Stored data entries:
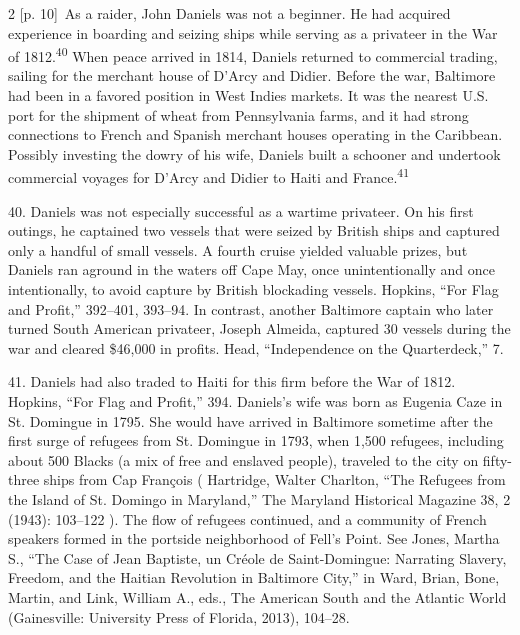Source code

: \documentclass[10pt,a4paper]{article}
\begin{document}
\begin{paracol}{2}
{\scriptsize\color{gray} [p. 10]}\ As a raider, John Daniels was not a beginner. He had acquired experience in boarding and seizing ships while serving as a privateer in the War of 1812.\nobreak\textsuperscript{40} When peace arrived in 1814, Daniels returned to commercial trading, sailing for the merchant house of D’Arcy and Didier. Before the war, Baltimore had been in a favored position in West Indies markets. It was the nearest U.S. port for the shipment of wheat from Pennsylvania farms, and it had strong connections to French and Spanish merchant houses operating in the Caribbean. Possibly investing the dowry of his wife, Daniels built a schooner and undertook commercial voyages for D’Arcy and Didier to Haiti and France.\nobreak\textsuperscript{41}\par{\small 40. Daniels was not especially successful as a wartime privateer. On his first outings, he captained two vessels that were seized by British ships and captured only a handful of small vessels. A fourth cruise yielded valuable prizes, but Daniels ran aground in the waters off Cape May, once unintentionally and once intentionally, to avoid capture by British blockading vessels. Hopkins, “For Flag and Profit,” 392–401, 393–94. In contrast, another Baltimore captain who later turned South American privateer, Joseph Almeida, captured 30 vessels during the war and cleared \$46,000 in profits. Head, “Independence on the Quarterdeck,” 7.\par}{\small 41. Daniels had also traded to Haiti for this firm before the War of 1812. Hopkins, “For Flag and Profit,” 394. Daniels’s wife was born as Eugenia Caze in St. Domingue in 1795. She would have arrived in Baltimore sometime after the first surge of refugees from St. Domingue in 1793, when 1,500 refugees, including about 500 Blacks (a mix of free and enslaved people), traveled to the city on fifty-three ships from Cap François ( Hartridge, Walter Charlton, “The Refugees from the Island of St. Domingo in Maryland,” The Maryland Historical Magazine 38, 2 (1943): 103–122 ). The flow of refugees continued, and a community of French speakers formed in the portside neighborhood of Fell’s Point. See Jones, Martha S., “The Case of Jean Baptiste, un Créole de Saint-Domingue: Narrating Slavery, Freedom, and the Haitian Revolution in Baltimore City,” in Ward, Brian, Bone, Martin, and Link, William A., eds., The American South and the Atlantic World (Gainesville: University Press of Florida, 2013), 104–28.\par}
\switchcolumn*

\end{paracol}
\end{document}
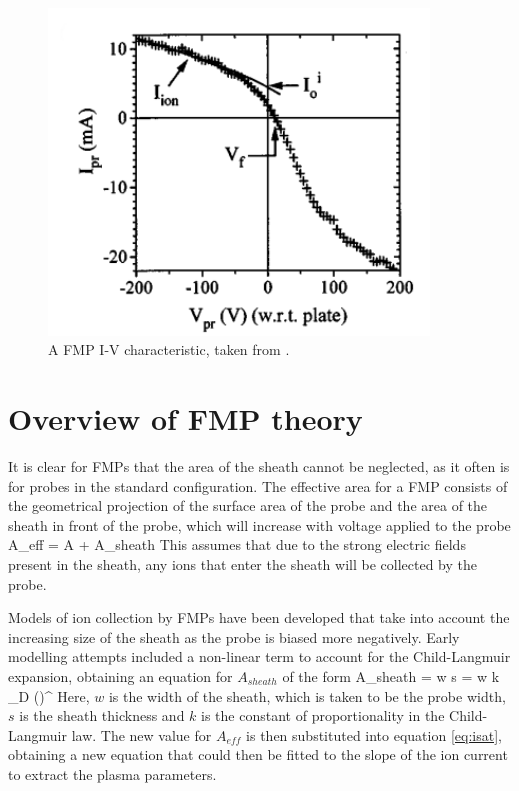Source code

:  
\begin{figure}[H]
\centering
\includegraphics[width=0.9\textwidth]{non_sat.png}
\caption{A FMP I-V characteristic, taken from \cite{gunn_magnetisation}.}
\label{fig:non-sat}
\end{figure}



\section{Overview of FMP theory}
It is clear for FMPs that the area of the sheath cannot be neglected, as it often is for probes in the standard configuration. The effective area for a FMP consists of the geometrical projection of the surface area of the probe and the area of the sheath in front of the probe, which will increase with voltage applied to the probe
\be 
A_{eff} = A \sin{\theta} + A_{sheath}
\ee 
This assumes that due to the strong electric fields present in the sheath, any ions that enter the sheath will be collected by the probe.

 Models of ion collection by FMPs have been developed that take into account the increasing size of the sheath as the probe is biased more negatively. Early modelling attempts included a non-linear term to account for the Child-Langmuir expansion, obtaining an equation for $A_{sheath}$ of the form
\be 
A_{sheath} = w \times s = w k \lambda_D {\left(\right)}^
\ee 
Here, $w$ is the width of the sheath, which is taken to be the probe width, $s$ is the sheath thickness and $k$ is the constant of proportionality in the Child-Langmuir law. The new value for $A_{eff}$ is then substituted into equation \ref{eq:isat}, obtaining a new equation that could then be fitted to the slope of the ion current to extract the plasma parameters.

WHAT THIS TASK INVOLVES: Tally the lines of the records holding the word "width", then state only the tally.

SOLUTION TO THE EXERCISE: 2